Task directions | Nothing but the lines from the top of the data to the line holding "our evaluation, regardless." should be printed, word for word and both ends included; leave the pictures out.

[Collected data]
━━━
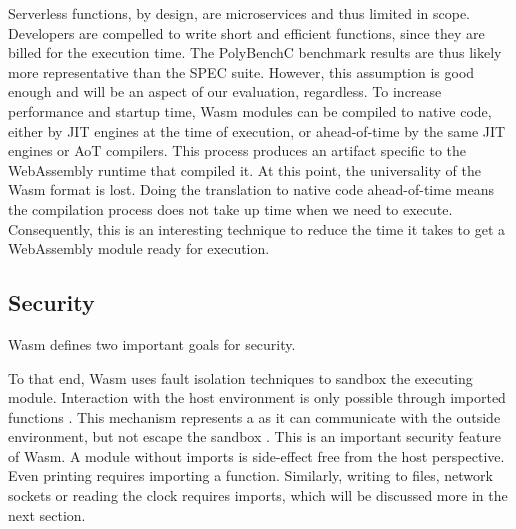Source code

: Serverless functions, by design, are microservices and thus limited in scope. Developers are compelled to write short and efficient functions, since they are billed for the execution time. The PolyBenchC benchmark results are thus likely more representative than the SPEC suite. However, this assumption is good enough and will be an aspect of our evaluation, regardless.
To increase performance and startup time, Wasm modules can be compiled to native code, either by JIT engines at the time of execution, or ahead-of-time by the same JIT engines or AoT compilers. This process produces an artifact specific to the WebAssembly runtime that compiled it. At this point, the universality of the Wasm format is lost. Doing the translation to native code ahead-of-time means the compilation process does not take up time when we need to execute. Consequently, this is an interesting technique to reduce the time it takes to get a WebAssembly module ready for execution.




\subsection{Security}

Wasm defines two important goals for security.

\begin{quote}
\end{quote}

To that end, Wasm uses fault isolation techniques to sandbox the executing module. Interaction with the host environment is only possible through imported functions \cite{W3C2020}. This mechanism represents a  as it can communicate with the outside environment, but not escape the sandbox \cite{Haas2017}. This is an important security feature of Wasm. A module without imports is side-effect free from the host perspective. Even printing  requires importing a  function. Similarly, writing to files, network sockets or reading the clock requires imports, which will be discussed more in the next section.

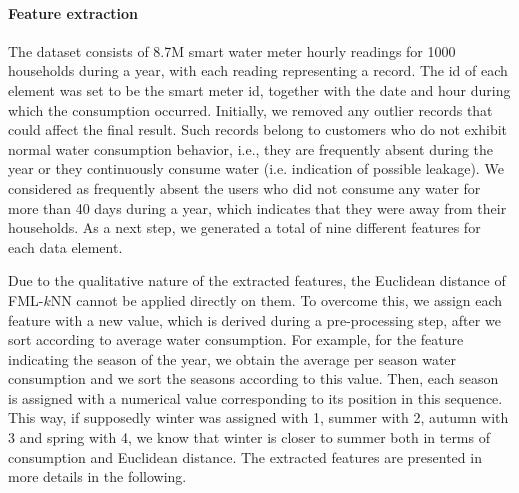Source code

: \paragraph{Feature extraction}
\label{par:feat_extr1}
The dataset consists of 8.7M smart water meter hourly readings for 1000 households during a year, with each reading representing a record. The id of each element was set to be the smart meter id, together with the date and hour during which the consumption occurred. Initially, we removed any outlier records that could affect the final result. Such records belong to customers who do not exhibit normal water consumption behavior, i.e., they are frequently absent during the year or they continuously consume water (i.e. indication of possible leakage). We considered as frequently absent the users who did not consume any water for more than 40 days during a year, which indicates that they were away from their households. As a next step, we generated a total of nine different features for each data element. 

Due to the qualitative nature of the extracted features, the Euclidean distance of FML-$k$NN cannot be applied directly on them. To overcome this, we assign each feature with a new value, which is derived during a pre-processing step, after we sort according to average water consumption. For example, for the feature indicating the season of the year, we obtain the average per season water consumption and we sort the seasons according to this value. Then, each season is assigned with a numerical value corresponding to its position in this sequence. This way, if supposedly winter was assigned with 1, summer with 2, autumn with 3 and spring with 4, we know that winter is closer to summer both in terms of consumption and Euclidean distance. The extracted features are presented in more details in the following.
━━━
Reply to the task |
Source code

: Serverless functions, by design, are microservices and thus limited in scope. Developers are compelled to write short and efficient functions, since they are billed for the execution time. The PolyBenchC benchmark results are thus likely more representative than the SPEC suite. However, this assumption is good enough and will be an aspect of our evaluation, regardless.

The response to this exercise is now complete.